What is being asked
Return the entries verbatim and drop every picture.

Provided information

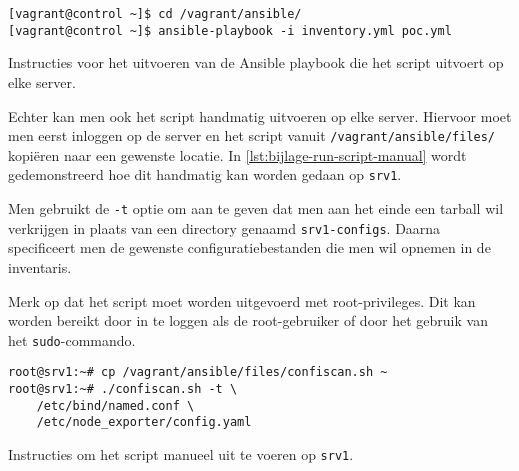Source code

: \begin{listing}
  \begin{verbatim}
[vagrant@control ~]$ cd /vagrant/ansible/
[vagrant@control ~]$ ansible-playbook -i inventory.yml poc.yml
  \end{verbatim}
  \caption[Uitvoeren van Ansible playbook.]{Instructies voor het uitvoeren van de Ansible playbook die het script uitvoert op elke server.}
  \label{lst:bijlage-run-playbook}
\end{listing}

Echter kan men ook het script handmatig uitvoeren op elke server.
Hiervoor moet men eerst inloggen op de server en het script vanuit \texttt{/vagrant/ansible/files/} kopi\"eren naar een gewenste locatie.
In \ref{lst:bijlage-run-script-manual} wordt gedemonstreerd hoe dit handmatig kan worden gedaan op \texttt{srv1}.

Men gebruikt de \texttt{-t} optie om aan te geven dat men aan het einde een tarball wil verkrijgen in plaats van een directory genaamd \texttt{srv1-configs}.
Daarna specificeert men de gewenste configuratiebestanden die men wil opnemen in de inventaris.

Merk op dat het script moet worden uitgevoerd met root-privileges.
Dit kan worden bereikt door in te loggen als de root-gebruiker of door het gebruik van het \texttt{sudo}-commando.

\begin{listing}
  \begin{verbatim}
root@srv1:~# cp /vagrant/ansible/files/confiscan.sh ~
root@srv1:~# ./confiscan.sh -t \
    /etc/bind/named.conf \
    /etc/node_exporter/config.yaml
  \end{verbatim}
  \caption[Manueel uitvoeren van script op \texttt{srv1}.]{Instructies om het script manueel uit te voeren op \texttt{srv1}.}
  \label{lst:bijlage-run-script-manual}
\end{listing}
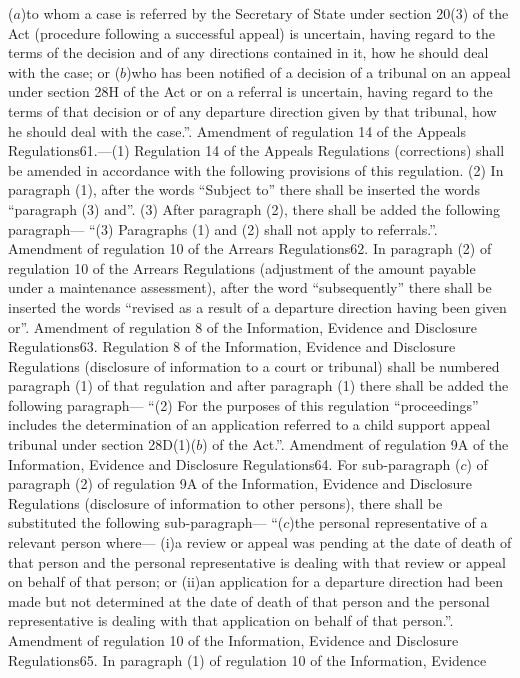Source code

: \documentclass[a4paper]{article}
\begin{document}
($a$)to whom a case is referred by the Secretary of State under section 20(3) of
the Act (procedure following a successful appeal) is uncertain, having regard to
the terms of the decision and of any directions contained in it, how he should
deal with the case; or
($b$)who has been notified of a decision of a tribunal on an appeal under section
28H of the Act or on a referral is uncertain, having regard to the terms of that
decision or of any departure direction given by that tribunal, how he should
deal with the case.”.
Amendment of regulation 14 of the Appeals Regulations61.—(1) Regulation 14 of
the Appeals Regulations (corrections) shall be amended in accordance with the
following provisions of this regulation.
(2) In paragraph (1), after the words “Subject to” there shall be inserted the
words “paragraph (3) and”.
(3) After paragraph (2), there shall be added the following paragraph—
“(3) Paragraphs (1) and (2) shall not apply to referrals.”.
Amendment of regulation 10 of the Arrears Regulations62. In paragraph (2) of
regulation 10 of the Arrears Regulations (adjustment of the amount payable under
a maintenance assessment), after the word “subsequently” there shall be inserted
the words “revised as a result of a departure direction having been given or”.
Amendment of regulation 8 of the Information, Evidence and Disclosure
Regulations63. Regulation 8 of the Information, Evidence and Disclosure
Regulations (disclosure of information to a court or tribunal) shall be numbered
paragraph (1) of that regulation and after paragraph (1) there shall be added
the following paragraph—
“(2) For the purposes of this regulation “proceedings” includes the
determination of an application referred to a child support appeal tribunal
under section 28D(1)($b$) of the Act.”.
Amendment of regulation 9A of the Information, Evidence and Disclosure
Regulations64. For sub-paragraph ($c$) of paragraph (2) of regulation 9A of the
Information, Evidence and Disclosure Regulations (disclosure of information to
other persons), there shall be substituted the following sub-paragraph—
“($c$)the personal representative of a relevant person where—
(i)a review or appeal was pending at the date of death of that person and the
personal representative is dealing with that review or appeal on behalf of that
person; or
(ii)an application for a departure direction had been made but not determined at
the date of death of that person and the personal representative is dealing with
that application on behalf of that person.”.
Amendment of regulation 10 of the Information, Evidence and Disclosure
Regulations65. In paragraph (1) of regulation 10 of the Information, Evidence
\end{document}
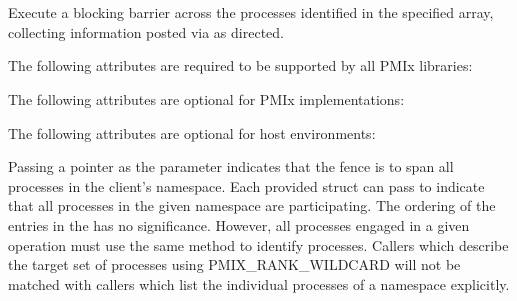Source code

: \section{}

\summary

Execute a blocking barrier across the processes identified in the specified array, collecting information posted via  as directed.

\format


\begin{arglist}
\end{arglist}

\returnsimple

\reqattrstart
The following attributes are required to be supported by all \ac{PMIx} libraries:


\reqattrend

\optattrstart
The following attributes are optional for \ac{PMIx} implementations:



The following attributes are optional for host environments:


\optattrend

\descr

Passing a  pointer as the  parameter indicates that the fence is to span all processes in the client's namespace.
Each provided  struct can pass  to indicate that all processes in the given namespace are participating.
The ordering of the entries in the  has no significance.  However, all processes engaged in a given
operation must use the same method to identify processes.  Callers which describe
the target set of processes using PMIX_RANK_WILDCARD will not be matched with
callers which list the individual processes of a namespace explicitly.

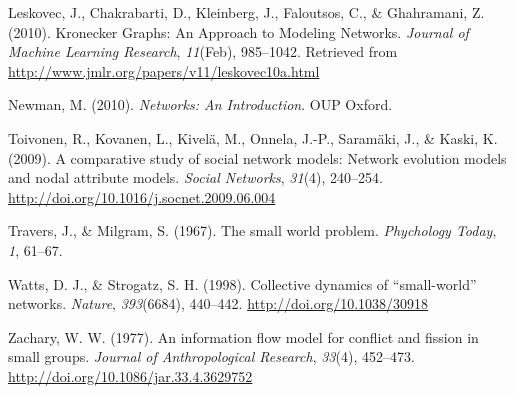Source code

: \documentclass[12pt,twoside]{amherstthesis}
\begin{document}
  \hypertarget{ref-leskovec_kronecker_2010}{}
  Leskovec, J., Chakrabarti, D., Kleinberg, J., Faloutsos, C., \&
  Ghahramani, Z. (2010). Kronecker Graphs: An Approach to Modeling
  Networks. \emph{Journal of Machine Learning Research}, \emph{11}(Feb),
  985--1042. Retrieved from
  \url{http://www.jmlr.org/papers/v11/leskovec10a.html}
  
  \hypertarget{ref-newman_networks:_2010}{}
  Newman, M. (2010). \emph{Networks: An Introduction}. OUP Oxford.
  
  \hypertarget{ref-toivonen_comparative_2009}{}
  Toivonen, R., Kovanen, L., Kivelä, M., Onnela, J.-P., Saramäki, J., \&
  Kaski, K. (2009). A comparative study of social network models: Network
  evolution models and nodal attribute models. \emph{Social Networks},
  \emph{31}(4), 240--254.
  \url{http://doi.org/10.1016/j.socnet.2009.06.004}
  
  \hypertarget{ref-travers1967small}{}
  Travers, J., \& Milgram, S. (1967). The small world problem.
  \emph{Phychology Today}, \emph{1}, 61--67.
  
  \hypertarget{ref-watts_collective_1998}{}
  Watts, D. J., \& Strogatz, S. H. (1998). Collective dynamics of
  ``small-world'' networks. \emph{Nature}, \emph{393}(6684), 440--442.
  \url{http://doi.org/10.1038/30918}
  
  \hypertarget{ref-zachskarateclub}{}
  Zachary, W. W. (1977). An information flow model for conflict and
  fission in small groups. \emph{Journal of Anthropological Research},
  \emph{33}(4), 452--473. \url{http://doi.org/10.1086/jar.33.4.3629752}


\end{document}
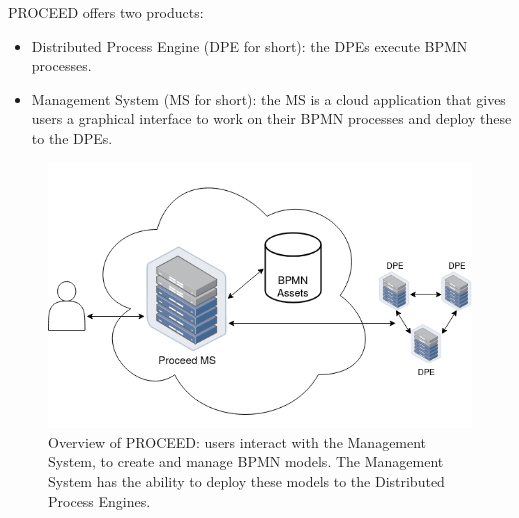 PROCEED offers two products:
\begin{itemize}
    \item Distributed Process Engine (DPE for short): the DPEs execute BPMN processes.
    \item Management System (MS for short): the MS is a cloud application that gives users
      a graphical interface to work on their BPMN processes and deploy these to the DPEs.
\end{itemize}

\begin{figure}[H]
    \centering
    \includegraphics[scale=0.45]{images/quick-ms-overview.drawio.png}
    \caption{Overview of PROCEED: users interact with the Management System, to create and
    manage BPMN models. The Management System has the ability to deploy these models to the Distributed Process Engines.}
    \label{fig:proceed-overview}
    \vspace{-1em} %
\end{figure}



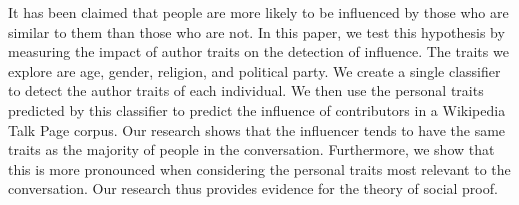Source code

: It has been claimed that people are more likely to be influenced by those who are similar to them than those who are not. In this paper, we test this hypothesis by measuring the impact of author traits on the detection of influence. The traits we explore are age, gender, religion, and political party. We create a single classifier to detect the author traits of each individual. We then use the personal traits predicted by this classifier to predict the influence of contributors in a Wikipedia Talk Page corpus. Our research shows that the influencer tends to have the same traits as the majority of people in the conversation. Furthermore, we show that this is more pronounced when considering the personal traits most relevant to the conversation. Our research thus provides evidence for the theory of social proof.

Your solution
Source code

: \begin{listing}
  \begin{verbatim}
[vagrant@control ~]$ cd /vagrant/ansible/
[vagrant@control ~]$ ansible-playbook -i inventory.yml poc.yml
  \end{verbatim}
  \caption[Uitvoeren van Ansible playbook.]{Instructies voor het uitvoeren van de Ansible playbook die het script uitvoert op elke server.}
  \label{lst:bijlage-run-playbook}
\end{listing}

Echter kan men ook het script handmatig uitvoeren op elke server.
Hiervoor moet men eerst inloggen op de server en het script vanuit \texttt{/vagrant/ansible/files/} kopi\"eren naar een gewenste locatie.
In \ref{lst:bijlage-run-script-manual} wordt gedemonstreerd hoe dit handmatig kan worden gedaan op \texttt{srv1}.

Men gebruikt de \texttt{-t} optie om aan te geven dat men aan het einde een tarball wil verkrijgen in plaats van een directory genaamd \texttt{srv1-configs}.
Daarna specificeert men de gewenste configuratiebestanden die men wil opnemen in de inventaris.

Merk op dat het script moet worden uitgevoerd met root-privileges.
Dit kan worden bereikt door in te loggen als de root-gebruiker of door het gebruik van het \texttt{sudo}-commando.

\begin{listing}
  \begin{verbatim}
root@srv1:~# cp /vagrant/ansible/files/confiscan.sh ~
root@srv1:~# ./confiscan.sh -t \
    /etc/bind/named.conf \
    /etc/node_exporter/config.yaml
  \end{verbatim}
  \caption[Manueel uitvoeren van script op \texttt{srv1}.]{Instructies om het script manueel uit te voeren op \texttt{srv1}.}
  \label{lst:bijlage-run-script-manual}
\end{listing}
Source code

: \documentclass[a4paper]{article}
\begin{document}
($a$)to whom a case is referred by the Secretary of State under section 20(3) of
the Act (procedure following a successful appeal) is uncertain, having regard to
the terms of the decision and of any directions contained in it, how he should
deal with the case; or
($b$)who has been notified of a decision of a tribunal on an appeal under section
28H of the Act or on a referral is uncertain, having regard to the terms of that
decision or of any departure direction given by that tribunal, how he should
deal with the case.”.
Amendment of regulation 14 of the Appeals Regulations61.—(1) Regulation 14 of
the Appeals Regulations (corrections) shall be amended in accordance with the
following provisions of this regulation.
(2) In paragraph (1), after the words “Subject to” there shall be inserted the
words “paragraph (3) and”.
(3) After paragraph (2), there shall be added the following paragraph—
“(3) Paragraphs (1) and (2) shall not apply to referrals.”.
Amendment of regulation 10 of the Arrears Regulations62. In paragraph (2) of
regulation 10 of the Arrears Regulations (adjustment of the amount payable under
a maintenance assessment), after the word “subsequently” there shall be inserted
the words “revised as a result of a departure direction having been given or”.
Amendment of regulation 8 of the Information, Evidence and Disclosure
Regulations63. Regulation 8 of the Information, Evidence and Disclosure
Regulations (disclosure of information to a court or tribunal) shall be numbered
paragraph (1) of that regulation and after paragraph (1) there shall be added
the following paragraph—
“(2) For the purposes of this regulation “proceedings” includes the
determination of an application referred to a child support appeal tribunal
under section 28D(1)($b$) of the Act.”.
Amendment of regulation 9A of the Information, Evidence and Disclosure
Regulations64. For sub-paragraph ($c$) of paragraph (2) of regulation 9A of the
Information, Evidence and Disclosure Regulations (disclosure of information to
other persons), there shall be substituted the following sub-paragraph—
“($c$)the personal representative of a relevant person where—
(i)a review or appeal was pending at the date of death of that person and the
personal representative is dealing with that review or appeal on behalf of that
person; or
(ii)an application for a departure direction had been made but not determined at
the date of death of that person and the personal representative is dealing with
that application on behalf of that person.”.
Amendment of regulation 10 of the Information, Evidence and Disclosure
Regulations65. In paragraph (1) of regulation 10 of the Information, Evidence
\end{document}
Source code

: \section{}

\summary

Execute a blocking barrier across the processes identified in the specified array, collecting information posted via  as directed.

\format


\begin{arglist}
\end{arglist}

\returnsimple

\reqattrstart
The following attributes are required to be supported by all \ac{PMIx} libraries:


\reqattrend

\optattrstart
The following attributes are optional for \ac{PMIx} implementations:



The following attributes are optional for host environments:


\optattrend

\descr

Passing a  pointer as the  parameter indicates that the fence is to span all processes in the client's namespace.
Each provided  struct can pass  to indicate that all processes in the given namespace are participating.
The ordering of the entries in the  has no significance.  However, all processes engaged in a given
operation must use the same method to identify processes.  Callers which describe
the target set of processes using PMIX_RANK_WILDCARD will not be matched with
callers which list the individual processes of a namespace explicitly.

Source code

: \documentclass[12pt,twoside]{amherstthesis}
\begin{document}
  \hypertarget{ref-leskovec_kronecker_2010}{}
  Leskovec, J., Chakrabarti, D., Kleinberg, J., Faloutsos, C., \&
  Ghahramani, Z. (2010). Kronecker Graphs: An Approach to Modeling
  Networks. \emph{Journal of Machine Learning Research}, \emph{11}(Feb),
  985--1042. Retrieved from
  \url{http://www.jmlr.org/papers/v11/leskovec10a.html}
  
  \hypertarget{ref-newman_networks:_2010}{}
  Newman, M. (2010). \emph{Networks: An Introduction}. OUP Oxford.
  
  \hypertarget{ref-toivonen_comparative_2009}{}
  Toivonen, R., Kovanen, L., Kivelä, M., Onnela, J.-P., Saramäki, J., \&
  Kaski, K. (2009). A comparative study of social network models: Network
  evolution models and nodal attribute models. \emph{Social Networks},
  \emph{31}(4), 240--254.
  \url{http://doi.org/10.1016/j.socnet.2009.06.004}
  
  \hypertarget{ref-travers1967small}{}
  Travers, J., \& Milgram, S. (1967). The small world problem.
  \emph{Phychology Today}, \emph{1}, 61--67.
  
  \hypertarget{ref-watts_collective_1998}{}
  Watts, D. J., \& Strogatz, S. H. (1998). Collective dynamics of
  ``small-world'' networks. \emph{Nature}, \emph{393}(6684), 440--442.
  \url{http://doi.org/10.1038/30918}
  
  \hypertarget{ref-zachskarateclub}{}
  Zachary, W. W. (1977). An information flow model for conflict and
  fission in small groups. \emph{Journal of Anthropological Research},
  \emph{33}(4), 452--473. \url{http://doi.org/10.1086/jar.33.4.3629752}


\end{document}
 PROCEED offers two products:
\begin{itemize}
    \item Distributed Process Engine (DPE for short): the DPEs execute BPMN processes.
    \item Management System (MS for short): the MS is a cloud application that gives users
      a graphical interface to work on their BPMN processes and deploy these to the DPEs.
\end{itemize}

\begin{figure}[H]
    \centering
    \includegraphics[scale=0.45]{images/quick-ms-overview.drawio.png}
    \caption{Overview of PROCEED: users interact with the Management System, to create and
    manage BPMN models. The Management System has the ability to deploy these models to the Distributed Process Engines.}
    \label{fig:proceed-overview}
    \vspace{-1em} %
\end{figure}



Source code

: It has been claimed that people are more likely to be influenced by those who are similar to them than those who are not. In this paper, we test this hypothesis by measuring the impact of author traits on the detection of influence. The traits we explore are age, gender, religion, and political party. We create a single classifier to detect the author traits of each individual. We then use the personal traits predicted by this classifier to predict the influence of contributors in a Wikipedia Talk Page corpus. Our research shows that the influencer tends to have the same traits as the majority of people in the conversation. Furthermore, we show that this is more pronounced when considering the personal traits most relevant to the conversation. Our research thus provides evidence for the theory of social proof.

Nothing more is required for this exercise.